Starting point is 00:44:01 that is probably that that's a signal in itself. We never really had a problem. And when you do have a problem, it's easy to roll back. Again, it's a paradigm shift. It's different. You sort of want a progressive delivery if you have a big thing that you're deploying that takes a long time to deploy and a long time to roll back. Or it's hard to figure out what's wrong. Obviously, you don't want to break things in the first place.

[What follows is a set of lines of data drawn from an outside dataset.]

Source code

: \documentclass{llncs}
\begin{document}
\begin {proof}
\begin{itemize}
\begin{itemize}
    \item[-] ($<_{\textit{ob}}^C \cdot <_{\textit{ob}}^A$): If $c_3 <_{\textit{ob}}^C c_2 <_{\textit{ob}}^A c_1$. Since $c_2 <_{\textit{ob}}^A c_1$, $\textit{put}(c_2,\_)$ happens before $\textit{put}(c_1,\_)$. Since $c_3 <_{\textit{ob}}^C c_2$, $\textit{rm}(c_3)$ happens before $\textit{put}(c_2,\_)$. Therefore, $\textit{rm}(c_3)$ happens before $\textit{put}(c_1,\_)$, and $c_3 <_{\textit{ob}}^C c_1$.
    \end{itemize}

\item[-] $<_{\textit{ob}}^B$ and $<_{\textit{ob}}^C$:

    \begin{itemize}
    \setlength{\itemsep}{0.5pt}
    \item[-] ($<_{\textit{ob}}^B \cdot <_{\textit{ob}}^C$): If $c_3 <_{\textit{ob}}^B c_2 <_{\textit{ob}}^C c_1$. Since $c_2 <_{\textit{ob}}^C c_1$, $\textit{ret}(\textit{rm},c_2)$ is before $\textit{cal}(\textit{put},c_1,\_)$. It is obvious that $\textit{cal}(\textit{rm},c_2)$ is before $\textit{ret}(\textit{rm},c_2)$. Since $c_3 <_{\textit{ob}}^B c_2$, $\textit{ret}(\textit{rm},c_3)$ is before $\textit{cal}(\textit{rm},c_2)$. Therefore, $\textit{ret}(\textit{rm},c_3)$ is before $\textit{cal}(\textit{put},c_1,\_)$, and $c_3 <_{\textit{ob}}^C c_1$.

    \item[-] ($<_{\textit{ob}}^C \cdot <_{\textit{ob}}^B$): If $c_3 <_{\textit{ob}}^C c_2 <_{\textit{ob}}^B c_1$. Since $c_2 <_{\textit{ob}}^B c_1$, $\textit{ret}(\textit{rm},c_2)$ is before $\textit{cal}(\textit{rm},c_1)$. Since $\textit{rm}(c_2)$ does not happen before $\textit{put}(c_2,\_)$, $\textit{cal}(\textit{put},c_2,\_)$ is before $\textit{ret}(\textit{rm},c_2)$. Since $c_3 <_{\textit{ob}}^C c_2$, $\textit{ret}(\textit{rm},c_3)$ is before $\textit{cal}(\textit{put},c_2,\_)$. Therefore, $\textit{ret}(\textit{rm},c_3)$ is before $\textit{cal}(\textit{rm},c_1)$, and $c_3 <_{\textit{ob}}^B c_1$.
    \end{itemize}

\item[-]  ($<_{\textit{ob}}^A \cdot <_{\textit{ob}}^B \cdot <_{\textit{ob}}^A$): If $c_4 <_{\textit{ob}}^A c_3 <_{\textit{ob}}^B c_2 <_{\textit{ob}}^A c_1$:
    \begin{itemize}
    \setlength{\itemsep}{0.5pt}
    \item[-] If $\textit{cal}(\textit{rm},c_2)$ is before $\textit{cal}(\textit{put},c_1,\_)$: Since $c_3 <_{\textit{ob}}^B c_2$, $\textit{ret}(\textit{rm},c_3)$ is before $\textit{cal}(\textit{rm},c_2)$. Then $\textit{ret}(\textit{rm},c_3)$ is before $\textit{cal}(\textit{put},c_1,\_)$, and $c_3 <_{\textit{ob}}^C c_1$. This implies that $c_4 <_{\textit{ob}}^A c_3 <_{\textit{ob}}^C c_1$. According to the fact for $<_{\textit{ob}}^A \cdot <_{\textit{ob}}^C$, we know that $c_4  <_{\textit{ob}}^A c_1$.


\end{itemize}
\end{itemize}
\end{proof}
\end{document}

Starting point is 00:44:27 So, yeah, so in a way, we don't have a way to progressively deploy serverless function. But then you have, I guess, the resilience of, in our case, we have the resilience of queues and event-driven architecture. So, again, it's a paradigm shift in a way. So in practice, progressive delivery became more of a nice to have. Yeah. Yeah. I mean, I've been talking recently a lot about

Starting point is 00:44:54 feature flagging for multiple reasons. One, we've launched open feature as a standard last year, as a CNCF open source project. And therefore, I'm just a little bit more familiar now with all the use cases. And for me, feature flagging was, for me, most of these use cases that I had in mind was like maybe some A-B testing. You turn on a feature for an end user, and then you figure out if it works, and then you give it to somebody else. But what I also recently learned is, and this was in a conversation that I had with a customer, and he said, for us, the biggest adoption for feature flagging,

Starting point is 00:45:31 this could also work well in the serverless world, is we're building new functionality that assumes a certain backend system to be available or to also have upgraded as a backend system that maybe we are not controlling a third party vendor right let's say a third party vendor promises a new api so we are implementing new features based on that new api but we don't know is it really going to be ready next week next month or next year but we don't want to just keep the code lingering around and never being deployed never deploying it because there's a lot of cognitive load on our developers because they're always fearing hey in a month from now will the old code that I wrote a month ago finally be released

Starting point is 00:46:09 or not? And I still have to remember it. So what they do is they're using feature flags to really be able to deploy new code, but not activating it until that point when the backend system is ready. And then they can flip the switch and let's say the backend system all of a sudden breaks and fails and doesn't do what it's supposed to, turn off the feature flag, go to the old system, go to the old API. Another example that I also learned was there's also if you have particular times when you are allowed to do certain things as an organization, I don't know, maybe you have a marketing event and you're selling things from one to two for a special discount. You can also turn use feature flags to maybe then show a special banner, but you don't have to deploy at

Starting point is 00:46:55 one and then roll back an hour later. And I think these are interesting use cases for feature flags as well. And the first one that I mentioned could be very interesting also for serverless functions. So you're deploying a new version that has new code, but you're still kind of holding it locked behind the feature flag, and then you just turn it on when the time is ready. Yeah, I think the use case that I was very interested in, if you use a managed service that evolved these things and made them work really well, then you get this idea of releasing things to a group of people, maybe in your company, and that's in production,

Starting point is 00:47:39 and that's exercising production code. So releasing things to segments of people is really, really powerful. But unfortunately, I don't have experience with that, so I can't really comment. No worries. Another question that I have for you is the topic of cold starts. I'm not sure if that's still as big of a problem

Starting point is 00:47:58 as it used to be in the early days of serverless. So I'm just throwing it out to you. Cold starts, was this ever a challenge? Any considerations on it? Any best practices? I get this question a lot from people that haven't got serverless experience. Bam, Andy, you just got smacked. I'm kidding. I'm kidding too. I'm just kidding. Yeah. So don't ask that question again.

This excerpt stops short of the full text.